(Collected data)
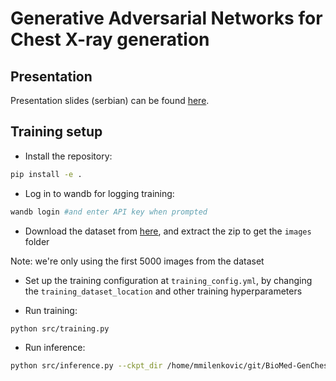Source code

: # Generative Adversarial Networks for Chest X-ray generation

## Presentation

Presentation slides (serbian) can be found [here](https://docs.google.com/presentation/d/1gfiVajAiR8EHV__tFSZVNDnqCnU982NUOmHJSt6ENSw/edit?usp=sharing).


## Training setup

* Install the repository:

```sh
pip install -e .
```

* Log in to wandb for logging training:

```sh
wandb login #and enter API key when prompted
```

* Download the dataset from [here](https://www.kaggle.com/datasets/nih-chest-xrays/data?select=images_001), and extract the zip to get the `images` folder

Note: we're only using the first 5000 images from the dataset

* Set up the training configuration at `training_config.yml`, by changing the `training_dataset_location` and other training hyperparameters

* Run training:

```sh
python src/training.py
```

* Run inference:

```sh
python src/inference.py --ckpt_dir /home/mmilenkovic/git/BioMed-GenChestXRay/models/202407130030/ --num_images 5
```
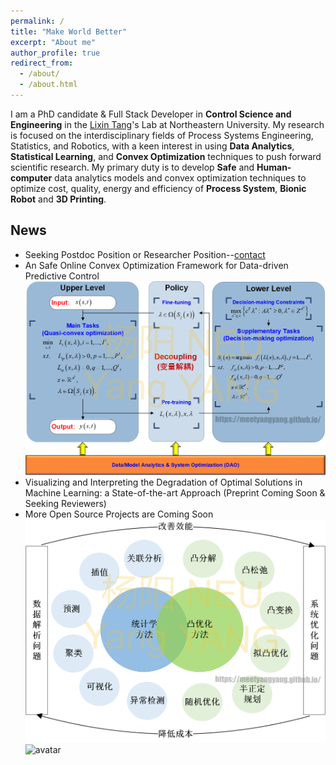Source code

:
 ```yaml
---
permalink: /
title: "Make World Better"
excerpt: "About me"
author_profile: true
redirect_from: 
  - /about/
  - /about.html
---
```


I am a PhD candidate & Full Stack Developer in **Control Science and Engineering** in the [Lixin Tang](https://scholar.google.com/citations?hl=en&user=qCz1I68AAAAJ)'s Lab at Northeastern University. My research is focused on the interdisciplinary fields of Process Systems Engineering, Statistics, and Robotics, with a keen interest in using **Data Analytics**, **Statistical Learning**, and **Convex Optimization** techniques to push forward scientific research.
My primary duty is to develop **Safe** and **Human-computer** data analytics models and convex optimization techniques to optimize cost, quality, energy and efficiency of **Process System**, **Bionic Robot** and **3D Printing**.&nbsp;
## News
* Seeking Postdoc Position or Researcher Position--[contact](yang_cmu@icloud.com)
* An Safe Online Convex Optimization Framework for Data-driven Predictive Control  
![avatar](/images/cv4.png)
* Visualizing and Interpreting the Degradation of Optimal Solutions in Machine Learning: a State-of-the-art Approach (Preprint Coming Soon & Seeking Reviewers)
* More Open Source Projects are Coming Soon  
![avatar](/images/cv1.png)  
![avatar](/images/cv2.png)
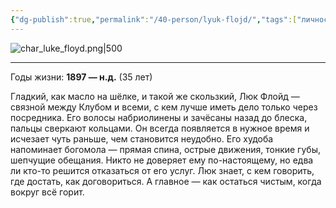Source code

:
 ```yaml
---
{"dg-publish":true,"permalink":"/40-person/lyuk-flojd/","tags":["личность/клуб"]}
---
```


![char_luke_floyd.png|500](/img/user/char_luke_floyd.png)
***
Годы жизни: **1897 — н.д.** (35 лет)

Гладкий, как масло на шёлке, и такой же скользкий, Люк Флойд — связной между Клубом и всеми, с кем лучше иметь дело только через посредника. Его волосы набриолинены и зачёсаны назад до блеска, пальцы сверкают кольцами. Он всегда появляется в нужное время и исчезает чуть раньше, чем становится неудобно. Его худоба напоминает богомола — прямая спина, острые движения, тонкие губы, шепчущие обещания.
Никто не доверяет ему по-настоящему, но едва ли кто-то решится отказаться от его услуг. Люк знает, с кем говорить, где достать, как договориться. А главное — как остаться чистым, когда вокруг всё горит.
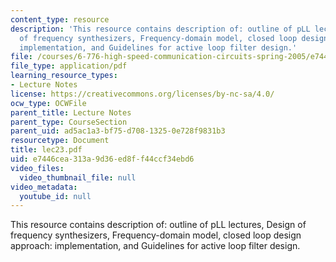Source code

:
 ```yaml
---
content_type: resource
description: 'This resource contains description of: outline of pLL lectures, Design
  of frequency synthesizers, Frequency-domain model, closed loop design approach:
  implementation, and Guidelines for active loop filter design.'
file: /courses/6-776-high-speed-communication-circuits-spring-2005/e7446cea313a9d36ed8ff44ccf34ebd6_lec23.pdf
file_type: application/pdf
learning_resource_types:
- Lecture Notes
license: https://creativecommons.org/licenses/by-nc-sa/4.0/
ocw_type: OCWFile
parent_title: Lecture Notes
parent_type: CourseSection
parent_uid: ad5ac1a3-bf75-d708-1325-0e728f9831b3
resourcetype: Document
title: lec23.pdf
uid: e7446cea-313a-9d36-ed8f-f44ccf34ebd6
video_files:
  video_thumbnail_file: null
video_metadata:
  youtube_id: null
---
```

This resource contains description of: outline of pLL lectures, Design of frequency synthesizers, Frequency-domain model, closed loop design approach: implementation, and Guidelines for active loop filter design.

→ **What you need to do**
Copy out the data above to the letter, and keep every picture out of it.

→ **Solution to this task**
Source code

: # Generative Adversarial Networks for Chest X-ray generation

## Presentation

Presentation slides (serbian) can be found [here](https://docs.google.com/presentation/d/1gfiVajAiR8EHV__tFSZVNDnqCnU982NUOmHJSt6ENSw/edit?usp=sharing).


## Training setup

* Install the repository:

```sh
pip install -e .
```

* Log in to wandb for logging training:

```sh
wandb login #and enter API key when prompted
```

* Download the dataset from [here](https://www.kaggle.com/datasets/nih-chest-xrays/data?select=images_001), and extract the zip to get the `images` folder

Note: we're only using the first 5000 images from the dataset

* Set up the training configuration at `training_config.yml`, by changing the `training_dataset_location` and other training hyperparameters

* Run training:

```sh
python src/training.py
```

* Run inference:

```sh
python src/inference.py --ckpt_dir /home/mmilenkovic/git/BioMed-GenChestXRay/models/202407130030/ --num_images 5
```
Source code

:
 ```yaml
---
permalink: /
title: "Make World Better"
excerpt: "About me"
author_profile: true
redirect_from: 
  - /about/
  - /about.html
---
```


I am a PhD candidate & Full Stack Developer in **Control Science and Engineering** in the [Lixin Tang](https://scholar.google.com/citations?hl=en&user=qCz1I68AAAAJ)'s Lab at Northeastern University. My research is focused on the interdisciplinary fields of Process Systems Engineering, Statistics, and Robotics, with a keen interest in using **Data Analytics**, **Statistical Learning**, and **Convex Optimization** techniques to push forward scientific research.
My primary duty is to develop **Safe** and **Human-computer** data analytics models and convex optimization techniques to optimize cost, quality, energy and efficiency of **Process System**, **Bionic Robot** and **3D Printing**.&nbsp;
## News
* Seeking Postdoc Position or Researcher Position--[contact](yang_cmu@icloud.com)
* An Safe Online Convex Optimization Framework for Data-driven Predictive Control  
![avatar](/images/cv4.png)
* Visualizing and Interpreting the Degradation of Optimal Solutions in Machine Learning: a State-of-the-art Approach (Preprint Coming Soon & Seeking Reviewers)
* More Open Source Projects are Coming Soon  
![avatar](/images/cv1.png)  
![avatar](/images/cv2.png)
Source code

:
 ```yaml
---
{"dg-publish":true,"permalink":"/40-person/lyuk-flojd/","tags":["личность/клуб"]}
---
```


![char_luke_floyd.png|500](/img/user/char_luke_floyd.png)
***
Годы жизни: **1897 — н.д.** (35 лет)

Гладкий, как масло на шёлке, и такой же скользкий, Люк Флойд — связной между Клубом и всеми, с кем лучше иметь дело только через посредника. Его волосы набриолинены и зачёсаны назад до блеска, пальцы сверкают кольцами. Он всегда появляется в нужное время и исчезает чуть раньше, чем становится неудобно. Его худоба напоминает богомола — прямая спина, острые движения, тонкие губы, шепчущие обещания.
Никто не доверяет ему по-настоящему, но едва ли кто-то решится отказаться от его услуг. Люк знает, с кем говорить, где достать, как договориться. А главное — как остаться чистым, когда вокруг всё горит.
Source code

:
 ```yaml
---
content_type: resource
description: 'This resource contains description of: outline of pLL lectures, Design
  of frequency synthesizers, Frequency-domain model, closed loop design approach:
  implementation, and Guidelines for active loop filter design.'
file: /courses/6-776-high-speed-communication-circuits-spring-2005/e7446cea313a9d36ed8ff44ccf34ebd6_lec23.pdf
file_type: application/pdf
learning_resource_types:
- Lecture Notes
license: https://creativecommons.org/licenses/by-nc-sa/4.0/
ocw_type: OCWFile
parent_title: Lecture Notes
parent_type: CourseSection
parent_uid: ad5ac1a3-bf75-d708-1325-0e728f9831b3
resourcetype: Document
title: lec23.pdf
uid: e7446cea-313a-9d36-ed8f-f44ccf34ebd6
video_files:
  video_thumbnail_file: null
video_metadata:
  youtube_id: null
---
```

This resource contains description of: outline of pLL lectures, Design of frequency synthesizers, Frequency-domain model, closed loop design approach: implementation, and Guidelines for active loop filter design.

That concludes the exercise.